[Collected data]
_____

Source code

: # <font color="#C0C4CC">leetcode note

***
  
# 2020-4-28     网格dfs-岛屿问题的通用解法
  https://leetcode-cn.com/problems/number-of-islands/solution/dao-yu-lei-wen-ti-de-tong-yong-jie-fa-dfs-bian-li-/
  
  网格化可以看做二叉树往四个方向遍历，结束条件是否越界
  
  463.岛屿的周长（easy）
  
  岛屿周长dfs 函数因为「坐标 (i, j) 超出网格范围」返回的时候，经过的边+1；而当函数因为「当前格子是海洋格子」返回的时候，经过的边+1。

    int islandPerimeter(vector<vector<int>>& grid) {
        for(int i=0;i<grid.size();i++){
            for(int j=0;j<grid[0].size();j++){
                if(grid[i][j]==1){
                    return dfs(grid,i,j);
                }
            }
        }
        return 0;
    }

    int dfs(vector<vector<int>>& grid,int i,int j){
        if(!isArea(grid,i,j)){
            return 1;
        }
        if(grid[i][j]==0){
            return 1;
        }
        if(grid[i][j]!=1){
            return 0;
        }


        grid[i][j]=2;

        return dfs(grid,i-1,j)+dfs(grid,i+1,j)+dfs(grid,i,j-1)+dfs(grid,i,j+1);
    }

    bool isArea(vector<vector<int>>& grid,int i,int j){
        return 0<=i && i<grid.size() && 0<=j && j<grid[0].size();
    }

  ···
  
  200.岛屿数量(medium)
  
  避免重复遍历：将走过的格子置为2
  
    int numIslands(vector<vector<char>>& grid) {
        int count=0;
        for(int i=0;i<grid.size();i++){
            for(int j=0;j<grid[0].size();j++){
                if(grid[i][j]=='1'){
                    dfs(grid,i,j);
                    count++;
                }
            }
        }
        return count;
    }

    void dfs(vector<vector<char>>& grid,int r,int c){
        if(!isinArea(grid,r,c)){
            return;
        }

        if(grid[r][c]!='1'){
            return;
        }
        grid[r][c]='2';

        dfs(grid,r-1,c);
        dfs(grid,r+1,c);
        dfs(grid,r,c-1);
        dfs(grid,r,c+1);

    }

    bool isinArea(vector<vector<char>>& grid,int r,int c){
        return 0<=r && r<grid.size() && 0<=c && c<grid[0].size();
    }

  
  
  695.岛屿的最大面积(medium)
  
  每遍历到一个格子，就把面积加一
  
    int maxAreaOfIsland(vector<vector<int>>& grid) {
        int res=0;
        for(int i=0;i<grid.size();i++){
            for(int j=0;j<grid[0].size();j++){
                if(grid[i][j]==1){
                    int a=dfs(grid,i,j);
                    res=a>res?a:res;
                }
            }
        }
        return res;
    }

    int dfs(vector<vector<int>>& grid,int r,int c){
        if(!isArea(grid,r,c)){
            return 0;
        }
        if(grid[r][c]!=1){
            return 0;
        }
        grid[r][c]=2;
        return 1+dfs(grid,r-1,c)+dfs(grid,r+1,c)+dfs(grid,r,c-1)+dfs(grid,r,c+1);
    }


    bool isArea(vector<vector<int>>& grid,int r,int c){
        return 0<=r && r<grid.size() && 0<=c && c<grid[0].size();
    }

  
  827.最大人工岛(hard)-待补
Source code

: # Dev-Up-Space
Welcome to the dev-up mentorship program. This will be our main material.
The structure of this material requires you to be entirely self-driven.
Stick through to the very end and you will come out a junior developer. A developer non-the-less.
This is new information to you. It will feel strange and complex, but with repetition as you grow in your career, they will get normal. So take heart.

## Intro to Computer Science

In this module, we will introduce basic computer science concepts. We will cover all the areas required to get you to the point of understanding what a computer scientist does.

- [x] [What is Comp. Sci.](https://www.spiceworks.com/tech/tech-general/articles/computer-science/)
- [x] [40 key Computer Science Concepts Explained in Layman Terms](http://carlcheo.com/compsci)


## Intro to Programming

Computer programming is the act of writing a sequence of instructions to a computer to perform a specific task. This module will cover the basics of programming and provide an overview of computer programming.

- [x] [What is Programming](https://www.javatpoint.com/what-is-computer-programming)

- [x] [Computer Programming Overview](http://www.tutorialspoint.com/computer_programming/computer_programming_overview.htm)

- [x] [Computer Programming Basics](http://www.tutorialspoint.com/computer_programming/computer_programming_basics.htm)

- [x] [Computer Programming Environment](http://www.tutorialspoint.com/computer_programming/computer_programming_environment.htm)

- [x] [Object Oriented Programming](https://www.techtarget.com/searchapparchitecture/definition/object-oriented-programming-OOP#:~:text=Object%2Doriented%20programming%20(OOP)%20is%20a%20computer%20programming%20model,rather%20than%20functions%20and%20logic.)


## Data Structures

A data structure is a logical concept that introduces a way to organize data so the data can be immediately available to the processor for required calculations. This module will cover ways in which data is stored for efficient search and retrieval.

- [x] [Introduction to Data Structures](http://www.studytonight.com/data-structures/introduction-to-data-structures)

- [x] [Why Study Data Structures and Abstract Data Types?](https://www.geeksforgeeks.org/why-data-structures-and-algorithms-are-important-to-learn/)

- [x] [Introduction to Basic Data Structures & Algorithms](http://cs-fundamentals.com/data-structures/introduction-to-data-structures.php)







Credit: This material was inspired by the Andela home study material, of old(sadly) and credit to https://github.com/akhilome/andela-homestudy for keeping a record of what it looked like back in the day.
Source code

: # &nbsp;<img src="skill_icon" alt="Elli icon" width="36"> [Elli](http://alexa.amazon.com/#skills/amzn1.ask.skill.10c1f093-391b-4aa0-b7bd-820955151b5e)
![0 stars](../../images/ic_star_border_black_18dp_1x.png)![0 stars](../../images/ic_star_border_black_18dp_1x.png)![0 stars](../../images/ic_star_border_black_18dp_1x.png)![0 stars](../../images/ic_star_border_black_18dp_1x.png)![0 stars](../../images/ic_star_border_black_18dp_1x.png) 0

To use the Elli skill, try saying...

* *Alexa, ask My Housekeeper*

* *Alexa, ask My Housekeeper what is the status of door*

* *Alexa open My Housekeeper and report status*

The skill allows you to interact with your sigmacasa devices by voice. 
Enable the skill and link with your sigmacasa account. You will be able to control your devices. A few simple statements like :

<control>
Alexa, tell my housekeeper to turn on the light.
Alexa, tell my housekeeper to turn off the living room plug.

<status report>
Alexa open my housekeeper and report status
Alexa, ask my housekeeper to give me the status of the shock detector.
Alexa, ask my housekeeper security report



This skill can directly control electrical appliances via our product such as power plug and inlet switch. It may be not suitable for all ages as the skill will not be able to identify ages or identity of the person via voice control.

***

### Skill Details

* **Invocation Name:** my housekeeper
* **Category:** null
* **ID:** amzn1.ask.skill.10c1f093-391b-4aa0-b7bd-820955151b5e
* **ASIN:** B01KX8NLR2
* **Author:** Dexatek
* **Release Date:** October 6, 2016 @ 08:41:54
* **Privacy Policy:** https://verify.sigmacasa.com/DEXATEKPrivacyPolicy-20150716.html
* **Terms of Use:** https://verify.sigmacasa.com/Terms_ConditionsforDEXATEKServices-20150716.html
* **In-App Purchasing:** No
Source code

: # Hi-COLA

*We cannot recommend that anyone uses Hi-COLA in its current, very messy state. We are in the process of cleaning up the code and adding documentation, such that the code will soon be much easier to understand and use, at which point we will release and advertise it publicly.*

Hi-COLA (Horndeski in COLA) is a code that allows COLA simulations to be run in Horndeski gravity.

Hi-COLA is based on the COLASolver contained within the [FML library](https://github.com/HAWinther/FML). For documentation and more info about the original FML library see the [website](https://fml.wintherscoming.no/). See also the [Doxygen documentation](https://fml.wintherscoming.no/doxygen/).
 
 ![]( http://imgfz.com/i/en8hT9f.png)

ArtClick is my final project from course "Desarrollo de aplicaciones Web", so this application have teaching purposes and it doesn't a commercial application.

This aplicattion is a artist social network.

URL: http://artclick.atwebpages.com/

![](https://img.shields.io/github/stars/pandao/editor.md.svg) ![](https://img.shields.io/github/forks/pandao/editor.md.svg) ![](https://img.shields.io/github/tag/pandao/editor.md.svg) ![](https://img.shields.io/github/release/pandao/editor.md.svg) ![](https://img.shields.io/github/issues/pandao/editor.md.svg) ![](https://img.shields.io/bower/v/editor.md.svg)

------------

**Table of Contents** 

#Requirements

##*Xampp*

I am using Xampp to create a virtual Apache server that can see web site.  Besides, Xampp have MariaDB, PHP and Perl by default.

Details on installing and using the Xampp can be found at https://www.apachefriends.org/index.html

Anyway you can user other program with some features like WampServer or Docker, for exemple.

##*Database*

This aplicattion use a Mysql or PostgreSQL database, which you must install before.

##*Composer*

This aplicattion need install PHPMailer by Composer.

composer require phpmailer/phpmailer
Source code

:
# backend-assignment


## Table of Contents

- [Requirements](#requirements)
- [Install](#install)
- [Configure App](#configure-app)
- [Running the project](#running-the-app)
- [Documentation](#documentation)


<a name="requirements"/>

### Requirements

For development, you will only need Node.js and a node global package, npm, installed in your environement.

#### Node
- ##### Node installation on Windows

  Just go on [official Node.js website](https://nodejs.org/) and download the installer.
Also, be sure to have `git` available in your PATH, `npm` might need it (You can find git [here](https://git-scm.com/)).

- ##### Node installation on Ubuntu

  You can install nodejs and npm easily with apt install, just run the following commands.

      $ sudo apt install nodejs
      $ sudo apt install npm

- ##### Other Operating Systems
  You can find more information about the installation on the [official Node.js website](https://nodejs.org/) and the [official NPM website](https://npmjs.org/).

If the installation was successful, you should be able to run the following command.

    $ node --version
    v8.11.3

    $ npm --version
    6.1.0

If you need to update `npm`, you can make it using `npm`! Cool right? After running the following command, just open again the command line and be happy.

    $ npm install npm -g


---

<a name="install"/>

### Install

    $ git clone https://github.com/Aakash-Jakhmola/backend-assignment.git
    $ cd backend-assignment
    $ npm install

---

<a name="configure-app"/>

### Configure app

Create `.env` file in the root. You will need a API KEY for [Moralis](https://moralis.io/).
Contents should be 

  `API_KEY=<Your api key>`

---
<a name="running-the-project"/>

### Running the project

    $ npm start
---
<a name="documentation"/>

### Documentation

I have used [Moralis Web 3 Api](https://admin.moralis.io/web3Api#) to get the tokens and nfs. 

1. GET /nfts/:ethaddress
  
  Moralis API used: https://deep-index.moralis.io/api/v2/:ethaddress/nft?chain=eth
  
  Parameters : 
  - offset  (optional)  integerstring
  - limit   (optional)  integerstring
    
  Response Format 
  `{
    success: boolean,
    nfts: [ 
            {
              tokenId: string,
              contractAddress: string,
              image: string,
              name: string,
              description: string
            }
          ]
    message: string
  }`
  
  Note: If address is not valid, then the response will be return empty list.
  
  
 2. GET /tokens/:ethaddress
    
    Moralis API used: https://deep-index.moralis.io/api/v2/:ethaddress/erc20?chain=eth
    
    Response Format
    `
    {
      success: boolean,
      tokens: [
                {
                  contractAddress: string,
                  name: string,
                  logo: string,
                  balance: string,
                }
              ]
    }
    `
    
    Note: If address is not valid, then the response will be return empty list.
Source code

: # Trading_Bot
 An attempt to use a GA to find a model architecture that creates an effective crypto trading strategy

_____

Aim of the exercise
Set down, word for word, each line from the top of the records above through the line with "463.岛屿的周长（easy）".

Written solution
Source code

: # <font color="#C0C4CC">leetcode note

***
  
# 2020-4-28     网格dfs-岛屿问题的通用解法
  https://leetcode-cn.com/problems/number-of-islands/solution/dao-yu-lei-wen-ti-de-tong-yong-jie-fa-dfs-bian-li-/
  
  网格化可以看做二叉树往四个方向遍历，结束条件是否越界
  
  463.岛屿的周长（easy）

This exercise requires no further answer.